----- Data listing

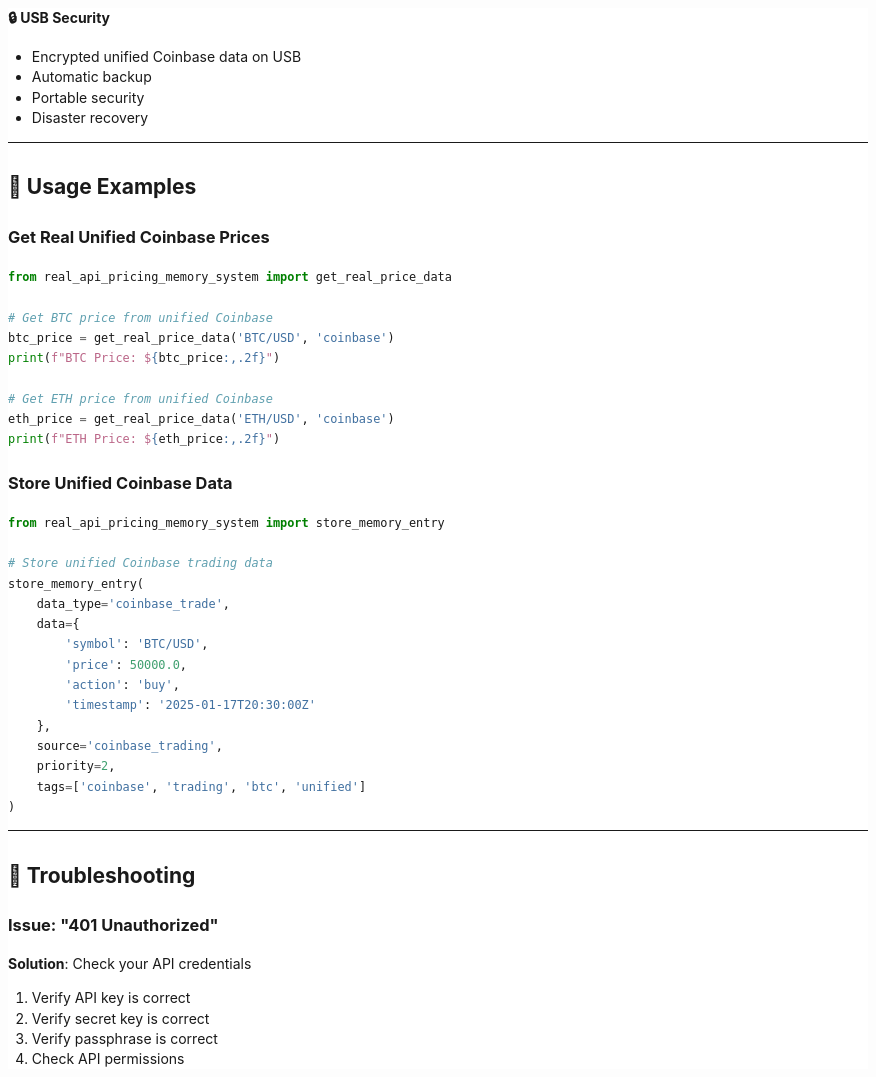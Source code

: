 #### 🔒 **USB Security**
- Encrypted unified Coinbase data on USB
- Automatic backup
- Portable security
- Disaster recovery

---

## 🚀 **Usage Examples**

### Get Real Unified Coinbase Prices
```python
from real_api_pricing_memory_system import get_real_price_data

# Get BTC price from unified Coinbase
btc_price = get_real_price_data('BTC/USD', 'coinbase')
print(f"BTC Price: ${btc_price:,.2f}")

# Get ETH price from unified Coinbase
eth_price = get_real_price_data('ETH/USD', 'coinbase')
print(f"ETH Price: ${eth_price:,.2f}")
```

### Store Unified Coinbase Data
```python
from real_api_pricing_memory_system import store_memory_entry

# Store unified Coinbase trading data
store_memory_entry(
    data_type='coinbase_trade',
    data={
        'symbol': 'BTC/USD',
        'price': 50000.0,
        'action': 'buy',
        'timestamp': '2025-01-17T20:30:00Z'
    },
    source='coinbase_trading',
    priority=2,
    tags=['coinbase', 'trading', 'btc', 'unified']
)
```

---

## 🔧 **Troubleshooting**

### Issue: "401 Unauthorized"
**Solution**: Check your API credentials
1. Verify API key is correct
2. Verify secret key is correct  
3. Verify passphrase is correct
4. Check API permissions
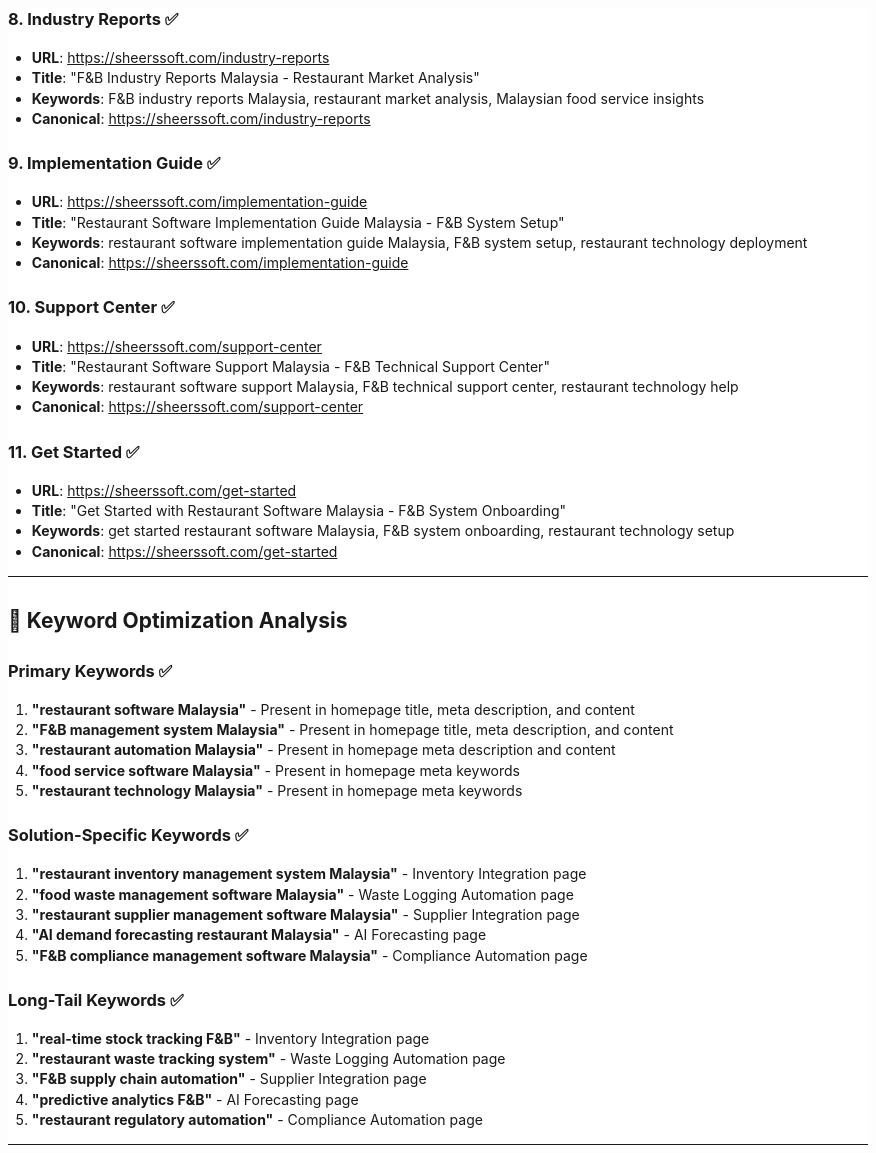 ### **8. Industry Reports** ✅
- **URL**: https://sheerssoft.com/industry-reports
- **Title**: "F&B Industry Reports Malaysia - Restaurant Market Analysis"
- **Keywords**: F&B industry reports Malaysia, restaurant market analysis, Malaysian food service insights
- **Canonical**: https://sheerssoft.com/industry-reports

### **9. Implementation Guide** ✅
- **URL**: https://sheerssoft.com/implementation-guide
- **Title**: "Restaurant Software Implementation Guide Malaysia - F&B System Setup"
- **Keywords**: restaurant software implementation guide Malaysia, F&B system setup, restaurant technology deployment
- **Canonical**: https://sheerssoft.com/implementation-guide

### **10. Support Center** ✅
- **URL**: https://sheerssoft.com/support-center
- **Title**: "Restaurant Software Support Malaysia - F&B Technical Support Center"
- **Keywords**: restaurant software support Malaysia, F&B technical support center, restaurant technology help
- **Canonical**: https://sheerssoft.com/support-center

### **11. Get Started** ✅
- **URL**: https://sheerssoft.com/get-started
- **Title**: "Get Started with Restaurant Software Malaysia - F&B System Onboarding"
- **Keywords**: get started restaurant software Malaysia, F&B system onboarding, restaurant technology setup
- **Canonical**: https://sheerssoft.com/get-started

---

## 🔑 **Keyword Optimization Analysis**

### **Primary Keywords** ✅
1. **"restaurant software Malaysia"** - Present in homepage title, meta description, and content
2. **"F&B management system Malaysia"** - Present in homepage title, meta description, and content
3. **"restaurant automation Malaysia"** - Present in homepage meta description and content
4. **"food service software Malaysia"** - Present in homepage meta keywords
5. **"restaurant technology Malaysia"** - Present in homepage meta keywords

### **Solution-Specific Keywords** ✅
1. **"restaurant inventory management system Malaysia"** - Inventory Integration page
2. **"food waste management software Malaysia"** - Waste Logging Automation page
3. **"restaurant supplier management software Malaysia"** - Supplier Integration page
4. **"AI demand forecasting restaurant Malaysia"** - AI Forecasting page
5. **"F&B compliance management software Malaysia"** - Compliance Automation page

### **Long-Tail Keywords** ✅
1. **"real-time stock tracking F&B"** - Inventory Integration page
2. **"restaurant waste tracking system"** - Waste Logging Automation page
3. **"F&B supply chain automation"** - Supplier Integration page
4. **"predictive analytics F&B"** - AI Forecasting page
5. **"restaurant regulatory automation"** - Compliance Automation page

---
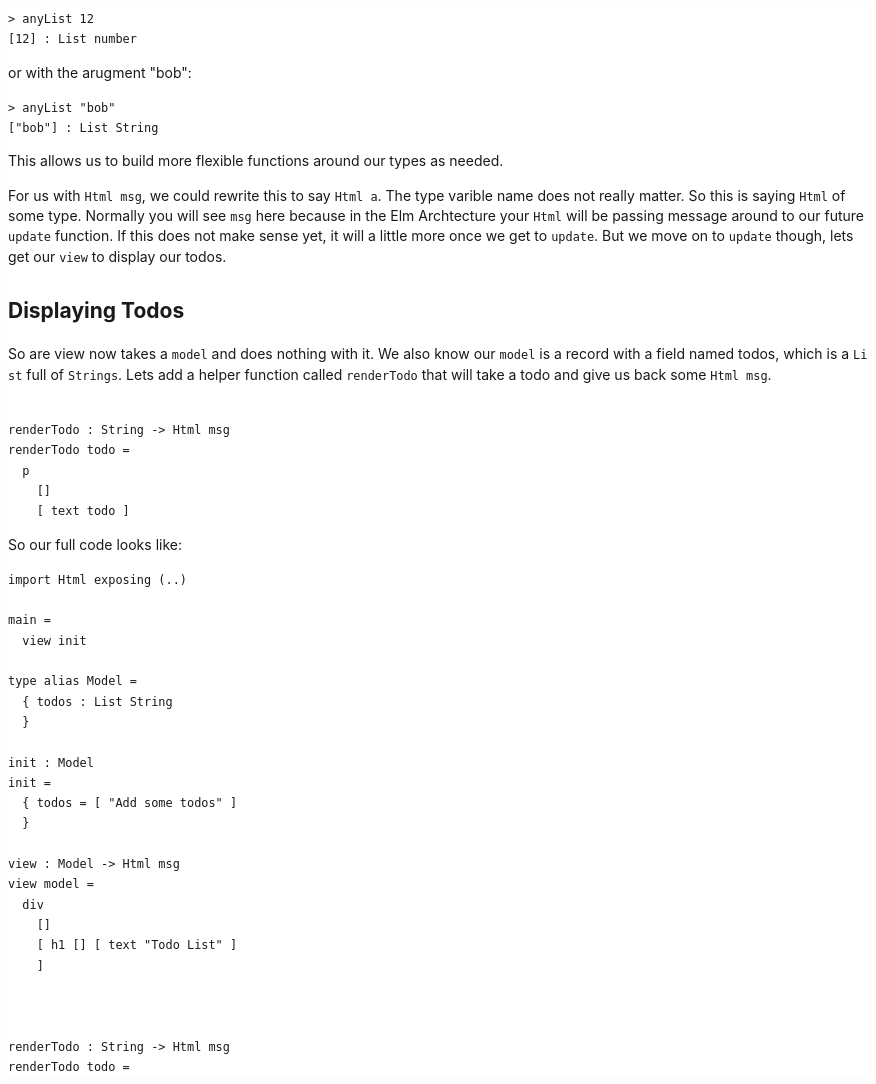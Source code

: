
 ```
> anyList 12
[12] : List number

```

or with the arugment "bob":

```
> anyList "bob"
["bob"] : List String

```

This allows us to build more flexible functions around our types as needed.

For us with `Html msg`, we could rewrite this to say `Html a`. The type varible name does not really matter. So this is saying `Html` of some type. Normally you will see `msg` here because in the Elm Archtecture your `Html` will be passing message around to our future `update` function. If this does not make sense yet, it will a little more once we get to `update`. But we move on to `update` though, lets get our `view` to display our todos.


## Displaying Todos

So are view now takes a `model` and does nothing with it. We also know our `model` is a record with a field named todos, which is a `List` full of `Strings`. Lets add a helper function called `renderTodo` that will take a todo and give us back some `Html msg`.


```

renderTodo : String -> Html msg
renderTodo todo =
  p
    []
    [ text todo ]

```


So our full code looks like:

```
import Html exposing (..)

main =
  view init

type alias Model =
  { todos : List String
  }

init : Model
init =
  { todos = [ "Add some todos" ]
  }

view : Model -> Html msg
view model =
  div
    []
    [ h1 [] [ text "Todo List" ]
    ]



renderTodo : String -> Html msg
renderTodo todo =
```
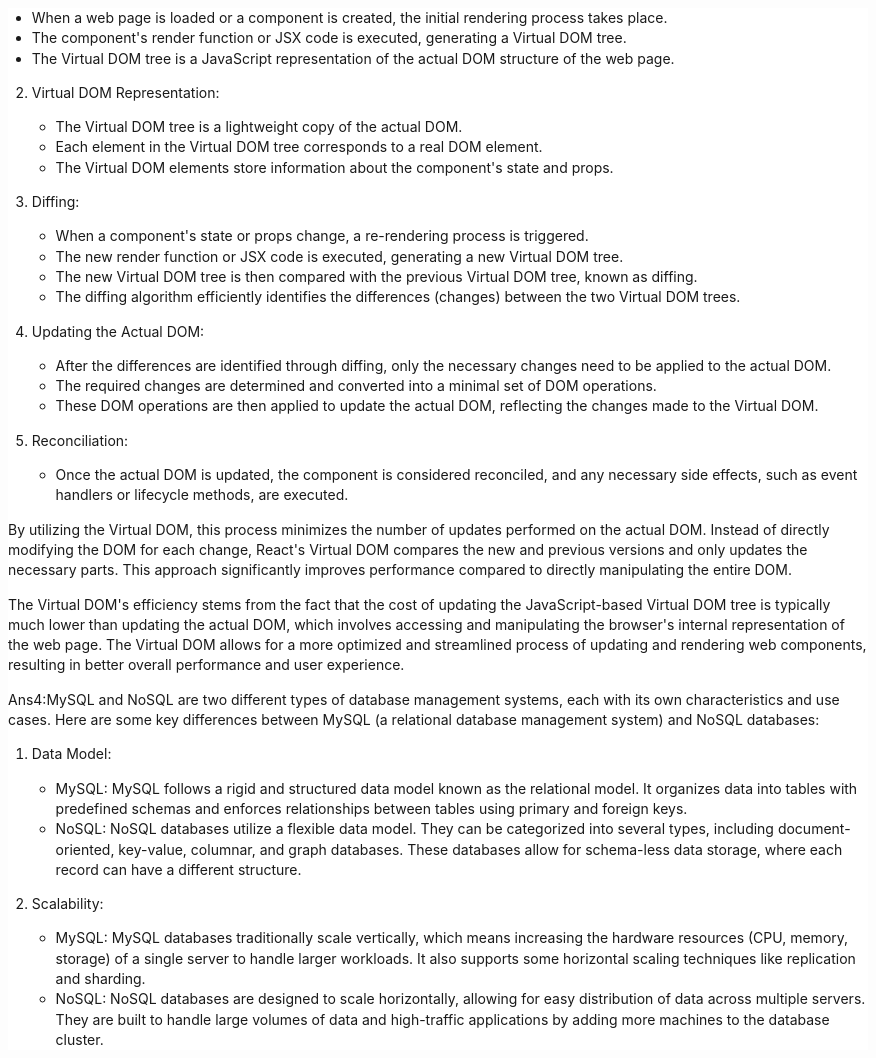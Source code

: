    - When a web page is loaded or a component is created, the initial rendering process takes place.
   - The component's render function or JSX code is executed, generating a Virtual DOM tree.
   - The Virtual DOM tree is a JavaScript representation of the actual DOM structure of the web page.

2. Virtual DOM Representation:

   - The Virtual DOM tree is a lightweight copy of the actual DOM.
   - Each element in the Virtual DOM tree corresponds to a real DOM element.
   - The Virtual DOM elements store information about the component's state and props.

3. Diffing:

   - When a component's state or props change, a re-rendering process is triggered.
   - The new render function or JSX code is executed, generating a new Virtual DOM tree.
   - The new Virtual DOM tree is then compared with the previous Virtual DOM tree, known as diffing.
   - The diffing algorithm efficiently identifies the differences (changes) between the two Virtual DOM trees.

4. Updating the Actual DOM:

   - After the differences are identified through diffing, only the necessary changes need to be applied to the actual DOM.
   - The required changes are determined and converted into a minimal set of DOM operations.
   - These DOM operations are then applied to update the actual DOM, reflecting the changes made to the Virtual DOM.

5. Reconciliation:
   - Once the actual DOM is updated, the component is considered reconciled, and any necessary side effects, such as event handlers or lifecycle methods, are executed.

By utilizing the Virtual DOM, this process minimizes the number of updates performed on the actual DOM. Instead of directly modifying the DOM for each change, React's Virtual DOM compares the new and previous versions and only updates the necessary parts. This approach significantly improves performance compared to directly manipulating the entire DOM.

The Virtual DOM's efficiency stems from the fact that the cost of updating the JavaScript-based Virtual DOM tree is typically much lower than updating the actual DOM, which involves accessing and manipulating the browser's internal representation of the web page. The Virtual DOM allows for a more optimized and streamlined process of updating and rendering web components, resulting in better overall performance and user experience.

Ans4:MySQL and NoSQL are two different types of database management systems, each with its own characteristics and use cases. Here are some key differences between MySQL (a relational database management system) and NoSQL databases:

1. Data Model:

   - MySQL: MySQL follows a rigid and structured data model known as the relational model. It organizes data into tables with predefined schemas and enforces relationships between tables using primary and foreign keys.
   - NoSQL: NoSQL databases utilize a flexible data model. They can be categorized into several types, including document-oriented, key-value, columnar, and graph databases. These databases allow for schema-less data storage, where each record can have a different structure.

2. Scalability:

   - MySQL: MySQL databases traditionally scale vertically, which means increasing the hardware resources (CPU, memory, storage) of a single server to handle larger workloads. It also supports some horizontal scaling techniques like replication and sharding.
   - NoSQL: NoSQL databases are designed to scale horizontally, allowing for easy distribution of data across multiple servers. They are built to handle large volumes of data and high-traffic applications by adding more machines to the database cluster.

----------

**Required work**
Copy out nothing but the lines from the beginning of the records through the one that contains "- F&B Technical". Skip the pictures.

**Task result**
Source code

: #### 🔒 **USB Security**
- Encrypted unified Coinbase data on USB
- Automatic backup
- Portable security
- Disaster recovery

---

## 🚀 **Usage Examples**

### Get Real Unified Coinbase Prices
```python
from real_api_pricing_memory_system import get_real_price_data

# Get BTC price from unified Coinbase
btc_price = get_real_price_data('BTC/USD', 'coinbase')
print(f"BTC Price: ${btc_price:,.2f}")

# Get ETH price from unified Coinbase
eth_price = get_real_price_data('ETH/USD', 'coinbase')
print(f"ETH Price: ${eth_price:,.2f}")
```

### Store Unified Coinbase Data
```python
from real_api_pricing_memory_system import store_memory_entry

# Store unified Coinbase trading data
store_memory_entry(
    data_type='coinbase_trade',
    data={
        'symbol': 'BTC/USD',
        'price': 50000.0,
        'action': 'buy',
        'timestamp': '2025-01-17T20:30:00Z'
    },
    source='coinbase_trading',
    priority=2,
    tags=['coinbase', 'trading', 'btc', 'unified']
)
```

---

## 🔧 **Troubleshooting**

### Issue: "401 Unauthorized"
**Solution**: Check your API credentials
1. Verify API key is correct
2. Verify secret key is correct  
3. Verify passphrase is correct
4. Check API permissions
 ### **8. Industry Reports** ✅
- **URL**: https://sheerssoft.com/industry-reports
- **Title**: "F&B Industry Reports Malaysia - Restaurant Market Analysis"
- **Keywords**: F&B industry reports Malaysia, restaurant market analysis, Malaysian food service insights
- **Canonical**: https://sheerssoft.com/industry-reports

### **9. Implementation Guide** ✅
- **URL**: https://sheerssoft.com/implementation-guide
- **Title**: "Restaurant Software Implementation Guide Malaysia - F&B System Setup"
- **Keywords**: restaurant software implementation guide Malaysia, F&B system setup, restaurant technology deployment
- **Canonical**: https://sheerssoft.com/implementation-guide

### **10. Support Center** ✅
- **URL**: https://sheerssoft.com/support-center
- **Title**: "Restaurant Software Support Malaysia - F&B Technical Support Center"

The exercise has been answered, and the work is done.